## WHAT THE TASK ASKS:
Report every line of the entries that contains the word "slicing".

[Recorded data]
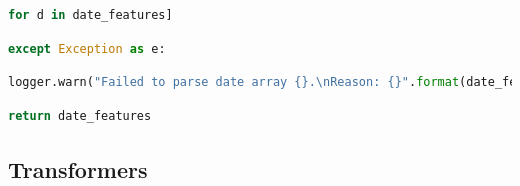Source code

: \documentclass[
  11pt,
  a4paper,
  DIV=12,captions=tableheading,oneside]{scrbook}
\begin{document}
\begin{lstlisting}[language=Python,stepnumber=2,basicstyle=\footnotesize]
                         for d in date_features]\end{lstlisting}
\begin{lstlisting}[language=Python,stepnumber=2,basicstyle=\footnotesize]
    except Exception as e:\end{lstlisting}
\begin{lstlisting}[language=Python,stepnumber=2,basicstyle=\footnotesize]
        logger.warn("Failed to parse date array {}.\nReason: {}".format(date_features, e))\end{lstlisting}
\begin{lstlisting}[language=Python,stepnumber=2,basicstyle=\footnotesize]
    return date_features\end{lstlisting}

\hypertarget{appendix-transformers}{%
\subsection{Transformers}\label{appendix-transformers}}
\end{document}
==
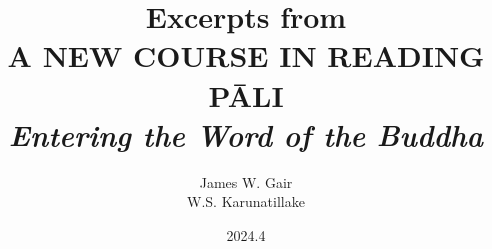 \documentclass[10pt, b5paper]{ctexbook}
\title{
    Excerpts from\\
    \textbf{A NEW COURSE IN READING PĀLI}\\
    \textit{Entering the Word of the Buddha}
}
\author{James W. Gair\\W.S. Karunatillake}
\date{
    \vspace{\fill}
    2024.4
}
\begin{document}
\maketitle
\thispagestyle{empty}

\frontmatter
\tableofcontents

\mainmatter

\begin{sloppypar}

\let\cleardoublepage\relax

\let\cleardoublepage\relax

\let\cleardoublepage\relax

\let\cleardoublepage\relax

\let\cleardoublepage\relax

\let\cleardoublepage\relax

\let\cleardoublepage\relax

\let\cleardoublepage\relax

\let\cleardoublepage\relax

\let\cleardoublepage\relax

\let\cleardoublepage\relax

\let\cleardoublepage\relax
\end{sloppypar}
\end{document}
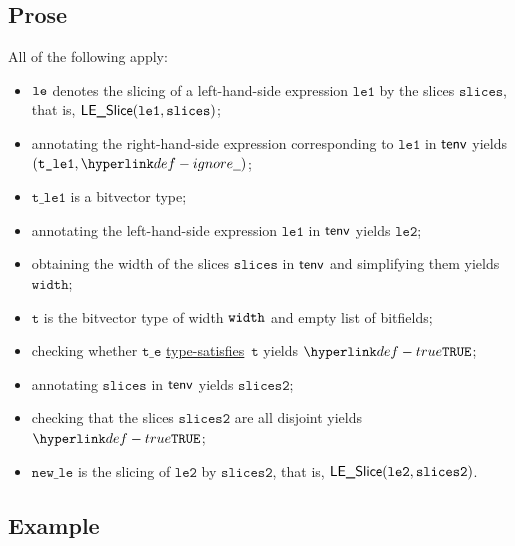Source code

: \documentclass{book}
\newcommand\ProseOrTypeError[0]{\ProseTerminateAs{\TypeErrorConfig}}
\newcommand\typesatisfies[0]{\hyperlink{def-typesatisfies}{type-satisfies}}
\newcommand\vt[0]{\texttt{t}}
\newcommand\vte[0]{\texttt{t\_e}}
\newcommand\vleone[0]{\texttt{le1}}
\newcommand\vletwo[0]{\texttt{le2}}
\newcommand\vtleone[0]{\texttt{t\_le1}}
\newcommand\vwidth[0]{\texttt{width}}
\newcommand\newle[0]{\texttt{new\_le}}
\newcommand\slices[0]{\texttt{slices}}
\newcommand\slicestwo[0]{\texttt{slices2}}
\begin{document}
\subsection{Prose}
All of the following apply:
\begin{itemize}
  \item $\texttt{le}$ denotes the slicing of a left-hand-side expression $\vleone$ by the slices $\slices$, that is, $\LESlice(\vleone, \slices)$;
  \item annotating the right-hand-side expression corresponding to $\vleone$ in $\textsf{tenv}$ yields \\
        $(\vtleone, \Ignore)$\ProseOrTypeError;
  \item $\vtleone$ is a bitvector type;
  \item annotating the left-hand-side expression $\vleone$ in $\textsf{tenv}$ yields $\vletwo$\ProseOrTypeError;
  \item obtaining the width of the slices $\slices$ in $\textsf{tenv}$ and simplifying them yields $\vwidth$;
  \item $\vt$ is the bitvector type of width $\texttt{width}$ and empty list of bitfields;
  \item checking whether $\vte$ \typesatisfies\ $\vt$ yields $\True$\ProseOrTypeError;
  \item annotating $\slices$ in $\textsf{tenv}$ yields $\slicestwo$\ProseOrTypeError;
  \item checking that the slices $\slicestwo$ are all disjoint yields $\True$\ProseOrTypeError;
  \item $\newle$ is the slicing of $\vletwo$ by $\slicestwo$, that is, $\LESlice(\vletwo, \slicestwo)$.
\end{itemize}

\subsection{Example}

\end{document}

## SOLVED PROBLEM:
  \item $\texttt{le}$ denotes the slicing of a left-hand-side expression $\vleone$ by the slices $\slices$, that is, $\LESlice(\vleone, \slices)$;
  \item $\newle$ is the slicing of $\vletwo$ by $\slicestwo$, that is, $\LESlice(\vletwo, \slicestwo)$.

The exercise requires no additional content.